PROBLEM TO WORK ON: Each entry must be reproduced precisely as it stands.

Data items
───

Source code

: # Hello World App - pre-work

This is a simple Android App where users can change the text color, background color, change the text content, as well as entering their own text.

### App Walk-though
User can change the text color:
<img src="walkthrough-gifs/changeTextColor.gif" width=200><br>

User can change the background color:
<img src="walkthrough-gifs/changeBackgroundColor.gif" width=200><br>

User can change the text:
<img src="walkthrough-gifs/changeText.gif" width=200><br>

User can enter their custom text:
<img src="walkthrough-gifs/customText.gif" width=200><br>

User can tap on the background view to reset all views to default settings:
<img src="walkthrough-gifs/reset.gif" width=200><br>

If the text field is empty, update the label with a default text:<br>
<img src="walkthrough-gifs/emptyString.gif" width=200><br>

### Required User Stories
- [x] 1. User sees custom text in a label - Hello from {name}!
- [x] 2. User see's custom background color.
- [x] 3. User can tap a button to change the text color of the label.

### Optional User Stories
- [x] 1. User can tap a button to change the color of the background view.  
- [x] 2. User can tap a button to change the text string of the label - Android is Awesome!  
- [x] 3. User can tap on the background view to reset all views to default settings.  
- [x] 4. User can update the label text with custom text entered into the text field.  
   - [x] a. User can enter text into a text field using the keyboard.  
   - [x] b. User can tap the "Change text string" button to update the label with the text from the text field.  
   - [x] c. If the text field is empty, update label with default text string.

───

REPLY TO THE TASK:
Source code

: # Hello World App - pre-work

This is a simple Android App where users can change the text color, background color, change the text content, as well as entering their own text.

### App Walk-though
User can change the text color:
<img src="walkthrough-gifs/changeTextColor.gif" width=200><br>

User can change the background color:
<img src="walkthrough-gifs/changeBackgroundColor.gif" width=200><br>

User can change the text:
<img src="walkthrough-gifs/changeText.gif" width=200><br>

User can enter their custom text:
<img src="walkthrough-gifs/customText.gif" width=200><br>

User can tap on the background view to reset all views to default settings:
<img src="walkthrough-gifs/reset.gif" width=200><br>

If the text field is empty, update the label with a default text:<br>
<img src="walkthrough-gifs/emptyString.gif" width=200><br>

### Required User Stories
- [x] 1. User sees custom text in a label - Hello from {name}!
- [x] 2. User see's custom background color.
- [x] 3. User can tap a button to change the text color of the label.

### Optional User Stories
- [x] 1. User can tap a button to change the color of the background view.  
- [x] 2. User can tap a button to change the text string of the label - Android is Awesome!  
- [x] 3. User can tap on the background view to reset all views to default settings.  
- [x] 4. User can update the label text with custom text entered into the text field.  
   - [x] a. User can enter text into a text field using the keyboard.  
   - [x] b. User can tap the "Change text string" button to update the label with the text from the text field.  
   - [x] c. If the text field is empty, update label with default text string.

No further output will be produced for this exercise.